L’unica razza capra autoctona dell’Irlanda, la vecchia capra irlandese (Capra aegagrus hircus ), porta con sé un notevole patrimonio genetico che risale a 3.000 anni fa, fino all’età del bronzo. Una nuova ricerca pubblicata sul Journal of Archaeological Science conferma che questa razza in grave pericolo di estinzione condivide un legame genetico diretto con le capre che vivevano in Irlanda durante la tarda età del bronzo (1100-900 a.C.). I risultati confermano le convinzioni di lunga data degli ambientalisti e delle comunità locali, sottolineando l’urgenza di proteggere questa parte unica dell’antico patrimonio irlandese.

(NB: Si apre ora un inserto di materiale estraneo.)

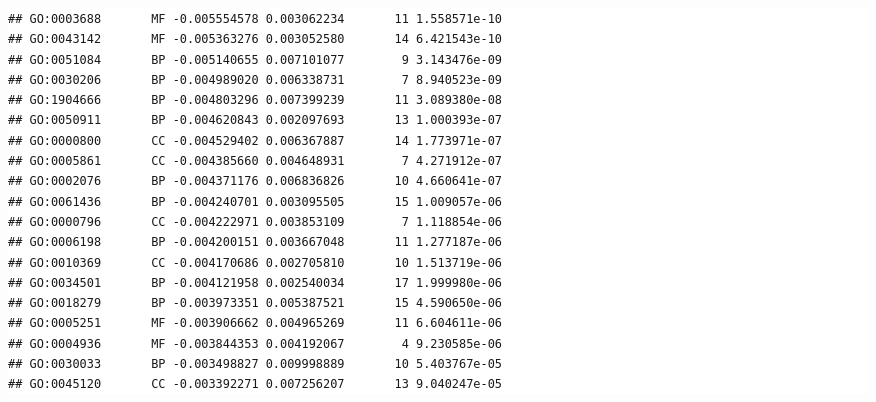     ## GO:0003688       MF -0.005554578 0.003062234       11 1.558571e-10
    ## GO:0043142       MF -0.005363276 0.003052580       14 6.421543e-10
    ## GO:0051084       BP -0.005140655 0.007101077        9 3.143476e-09
    ## GO:0030206       BP -0.004989020 0.006338731        7 8.940523e-09
    ## GO:1904666       BP -0.004803296 0.007399239       11 3.089380e-08
    ## GO:0050911       BP -0.004620843 0.002097693       13 1.000393e-07
    ## GO:0000800       CC -0.004529402 0.006367887       14 1.773971e-07
    ## GO:0005861       CC -0.004385660 0.004648931        7 4.271912e-07
    ## GO:0002076       BP -0.004371176 0.006836826       10 4.660641e-07
    ## GO:0061436       BP -0.004240701 0.003095505       15 1.009057e-06
    ## GO:0000796       CC -0.004222971 0.003853109        7 1.118854e-06
    ## GO:0006198       BP -0.004200151 0.003667048       11 1.277187e-06
    ## GO:0010369       CC -0.004170686 0.002705810       10 1.513719e-06
    ## GO:0034501       BP -0.004121958 0.002540034       17 1.999980e-06
    ## GO:0018279       BP -0.003973351 0.005387521       15 4.590650e-06
    ## GO:0005251       MF -0.003906662 0.004965269       11 6.604611e-06
    ## GO:0004936       MF -0.003844353 0.004192067        4 9.230585e-06
    ## GO:0030033       BP -0.003498827 0.009998889       10 5.403767e-05
    ## GO:0045120       CC -0.003392271 0.007256207       13 9.040247e-05

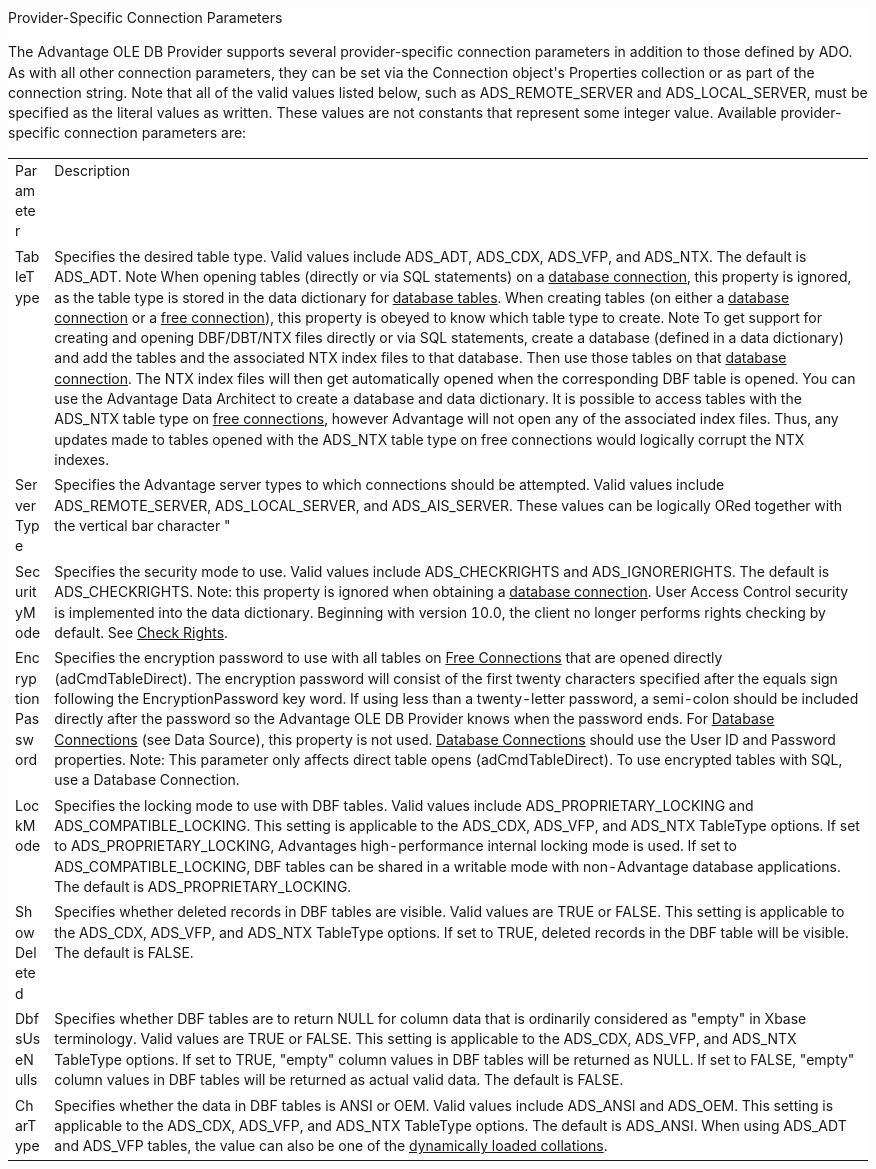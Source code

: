 Provider-Specific Connection Parameters

The Advantage OLE DB Provider supports several provider-specific connection parameters in addition to those defined by ADO. As with all other connection parameters, they can be set via the Connection object's Properties collection or as part of the connection string. Note that all of the valid values listed below, such as ADS\_REMOTE\_SERVER and ADS\_LOCAL\_SERVER, must be specified as the literal values as written. These values are not constants that represent some integer value. Available provider-specific connection parameters are:

|  |  |
| --- | --- |
| Parameter | Description |
| TableType | Specifies the desired table type. Valid values include ADS\_ADT, ADS\_CDX, ADS\_VFP, and ADS\_NTX. The default is ADS\_ADT.  Note When opening tables (directly or via SQL statements) on a [database connection](javascript:hhpopuplink.TextPopup(popid_2045887057,FontFace,-1,-1,-1,-1)), this property is ignored, as the table type is stored in the data dictionary for [database tables](javascript:hhpopuplink.TextPopup(popid_1429223343,FontFace,-1,-1,-1,-1)). When creating tables (on either a [database connection](javascript:hhpopuplink.TextPopup(popid_2045887057,FontFace,-1,-1,-1,-1)) or a [free connection](javascript:hhpopuplink.TextPopup(popid_1940894724X,FontFace,-1,-1,-1,-1))), this property is obeyed to know which table type to create.  Note To get support for creating and opening DBF/DBT/NTX files directly or via SQL statements, create a database (defined in a data dictionary) and add the tables and the associated NTX index files to that database. Then use those tables on that [database connection](javascript:hhpopuplink.TextPopup(popid_2045887057,FontFace,-1,-1,-1,-1)). The NTX index files will then get automatically opened when the corresponding DBF table is opened. You can use the Advantage Data Architect to create a database and data dictionary. It is possible to access tables with the ADS\_NTX table type on [free connections](javascript:hhpopuplink.TextPopup(popid_1940894724X,FontFace,-1,-1,-1,-1)), however Advantage will not open any of the associated index files. Thus, any updates made to tables opened with the ADS\_NTX table type on free connections would logically corrupt the NTX indexes. |
| ServerType | Specifies the Advantage server types to which connections should be attempted. Valid values include ADS\_REMOTE\_SERVER, ADS\_LOCAL\_SERVER, and ADS\_AIS\_SERVER. These values can be logically ORed together with the vertical bar character "|" in order to choose multiple server types. The default is ADS\_REMOTE\_SERVER. If multiple types are specified and multiple server types are available, the order of precedence is ADS\_REMOTE\_SERVER first, ADS\_AIS\_SERVER second, and ADS\_LOCAL\_SERVER last. |
| SecurityMode | Specifies the security mode to use. Valid values include ADS\_CHECKRIGHTS and ADS\_IGNORERIGHTS. The default is ADS\_CHECKRIGHTS. Note: this property is ignored when obtaining a [database connection](javascript:hhpopuplink.TextPopup(popid_2045887057,FontFace,-1,-1,-1,-1)). User Access Control security is implemented into the data dictionary.  Beginning with version 10.0, the client no longer performs rights checking by default. See [Check Rights](master_check_rights.htm). |
| EncryptionPassword | Specifies the encryption password to use with all tables on [Free Connections](javascript:hhpopuplink.TextPopup(popid_1940894724X,FontFace,-1,-1,-1,-1)) that are opened directly (adCmdTableDirect). The encryption password will consist of the first twenty characters specified after the equals sign following the EncryptionPassword key word. If using less than a twenty-letter password, a semi-colon should be included directly after the password so the Advantage OLE DB Provider knows when the password ends. For [Database Connections](javascript:hhpopuplink.TextPopup(popid_2045887057,FontFace,-1,-1,-1,-1)) (see Data Source), this property is not used. [Database Connections](javascript:hhpopuplink.TextPopup(popid_2045887057,FontFace,-1,-1,-1,-1)) should use the User ID and Password properties. Note: This parameter only affects direct table opens (adCmdTableDirect). To use encrypted tables with SQL, use a Database Connection. |
| LockMode | Specifies the locking mode to use with DBF tables. Valid values include ADS\_PROPRIETARY\_LOCKING and ADS\_COMPATIBLE\_LOCKING. This setting is applicable to the ADS\_CDX, ADS\_VFP, and ADS\_NTX TableType options. If set to ADS\_PROPRIETARY\_LOCKING, Advantages high-performance internal locking mode is used. If set to ADS\_COMPATIBLE\_LOCKING, DBF tables can be shared in a writable mode with non-Advantage database applications. The default is ADS\_PROPRIETARY\_LOCKING. |
| ShowDeleted | Specifies whether deleted records in DBF tables are visible. Valid values are TRUE or FALSE. This setting is applicable to the ADS\_CDX, ADS\_VFP, and ADS\_NTX TableType options. If set to TRUE, deleted records in the DBF table will be visible. The default is FALSE. |
| DbfsUseNulls | Specifies whether DBF tables are to return NULL for column data that is ordinarily considered as "empty" in Xbase terminology. Valid values are TRUE or FALSE. This setting is applicable to the ADS\_CDX, ADS\_VFP, and ADS\_NTX TableType options. If set to TRUE, "empty" column values in DBF tables will be returned as NULL. If set to FALSE, "empty" column values in DBF tables will be returned as actual valid data. The default is FALSE. |
| CharType | Specifies whether the data in DBF tables is ANSI or OEM. Valid values include ADS\_ANSI and ADS\_OEM. This setting is applicable to the ADS\_CDX, ADS\_VFP, and ADS\_NTX TableType options. The default is ADS\_ANSI. When using ADS\_ADT and ADS\_VFP tables, the value can also be one of the [dynamically loaded collations](master_collation_support.htm). |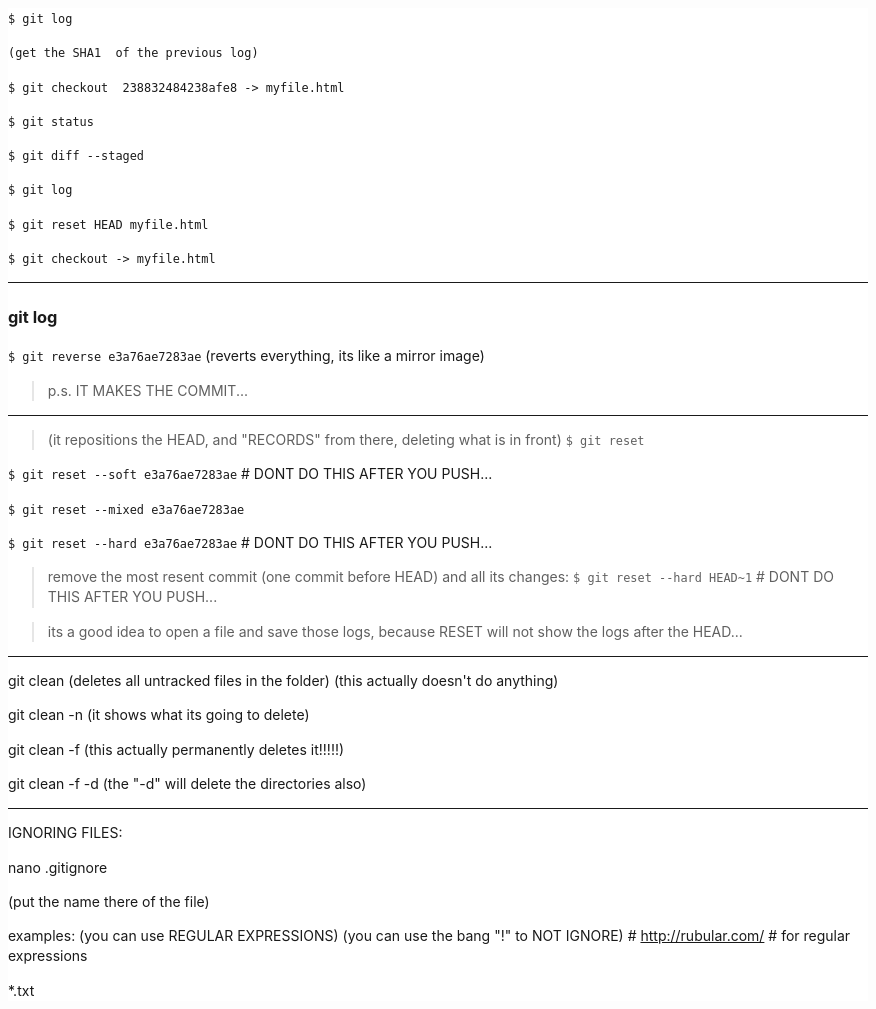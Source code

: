 `$ git log`

`(get the SHA1  of the previous log)`

`$ git checkout  238832484238afe8 -> myfile.html`

`$ git status`

`$ git diff --staged`

`$ git log`

`$ git reset HEAD myfile.html`

`$ git checkout -> myfile.html`

--------------------------------------------------------------------------------------------------------------
### git log

`$ git reverse e3a76ae7283ae`    (reverts everything, its like a mirror image)

> p.s. IT MAKES THE COMMIT...

--------------------------------------------------------------------------------------------------------------

>(it repositions the HEAD, and "RECORDS" from there, deleting what is in front)
`$ git reset`

`$ git reset --soft e3a76ae7283ae` # DONT DO THIS AFTER YOU PUSH...

`$ git reset --mixed e3a76ae7283ae`

`$ git reset --hard e3a76ae7283ae` # DONT DO THIS AFTER YOU PUSH...

> remove the most resent commit (one commit before HEAD) and all its changes:
`$ git reset --hard HEAD~1` # DONT DO THIS AFTER YOU PUSH...

> its a good idea to open a file and save those logs, because RESET will not show the logs after the HEAD...

--------------------------------------------------------------------------------------------------------------
git clean         (deletes all untracked files in the folder) (this actually doesn't do anything)

git clean -n      (it shows what its going to delete)

git clean -f        (this actually permanently deletes it!!!!!)

git clean -f  -d  (the "-d" will delete the directories also)

--------------------------------------------------------------------------------------------------------------
IGNORING FILES:

nano .gitignore

(put the name there of the file)

examples:    (you can use REGULAR EXPRESSIONS)  (you can use the bang "!" to NOT IGNORE)        # http://rubular.com/ # for regular expressions


*.txt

Le radici profonde della capra nella storia irlandese
Le capre furono tra i primi animali domestici in Irlanda, presenti già nel Neolitico. Verso la fine del XIX secolo (1891), circa 282.000 vecchie capre irlandesi vagavano per il paese. Tuttavia, i numeri crollarono a soli 9.000 nel 1980 a causa di fattori come la caccia non regolamentata, la perdita di habitat e la consanguineità. Nonostante questo declino, la razza rimane culturalmente significativa, apparendo nel folclore irlandese, nei nomi dei luoghi e nelle tradizioni come il festival Puck Fair nella contea di Kerry, dove una capra catturata in natura viene incoronata “King Puck” per tre giorni di festa.
Perché è importante: La persistenza di questa razza offre uno sguardo raro sulle antiche pratiche agricole. Mentre le ossa di pecora dominano i documenti archeologici (a causa della difficoltà di distinguerle dai resti di capra), le prove storiche suggeriscono che le capre giocavano un ruolo vitale nel commercio, in particolare nell’esportazione di pelli da porti come Carrickfergus.
Le prove genomiche confermano l’antico lignaggio
I ricercatori hanno analizzato i resti del forte di Haughey nella contea di Armagh (età del bronzo) e di Carrickfergus (medievale) utilizzando la datazione al radiocarbonio, l’analisi genetica e una tecnica chiamata ZooMS (impronta digitale delle proteine per identificare le specie). I risultati hanno rivelato che le antiche capre sono geneticamente più simili alle antiche capre irlandesi sopravvissute oggi.
Risultato chiave: La continuità nella composizione genetica suggerisce una popolazione di capre straordinariamente stabile sull’isola da oltre 3.000 anni. Tuttavia, le moderne capre irlandesi antiche mostrano segni di recente consanguineità, legata al drastico declino della popolazione della razza negli ultimi decenni. Ciò indica che il collo di bottiglia genetico è una questione moderna, non un tratto storico a lungo termine.
Implicazioni per la conservazione e la ricerca futura
Lo studio sottolinea l’importanza dell’analisi biomolecolare e genetica nella ricostruzione della storia animale irlandese. Combinando questi strumenti con la scienza archeologica, i ricercatori possono scoprire ancora più dettagli sul passato della razza. Come osserva Sinead Keane della Old Irish Goat Society, questa ricerca “fornisce una potente convalida scientifica” per gli sforzi di conservazione.
Proteggere la vecchia capra irlandese non significa solo salvare una specie; si tratta di preservare un legame vivo con il passato preistorico dell’Irlanda.
I risultati rafforzano la necessità di un monitoraggio e di un intervento continui per prevenire un’ulteriore erosione genetica all’interno di questa popolazione antica e resiliente.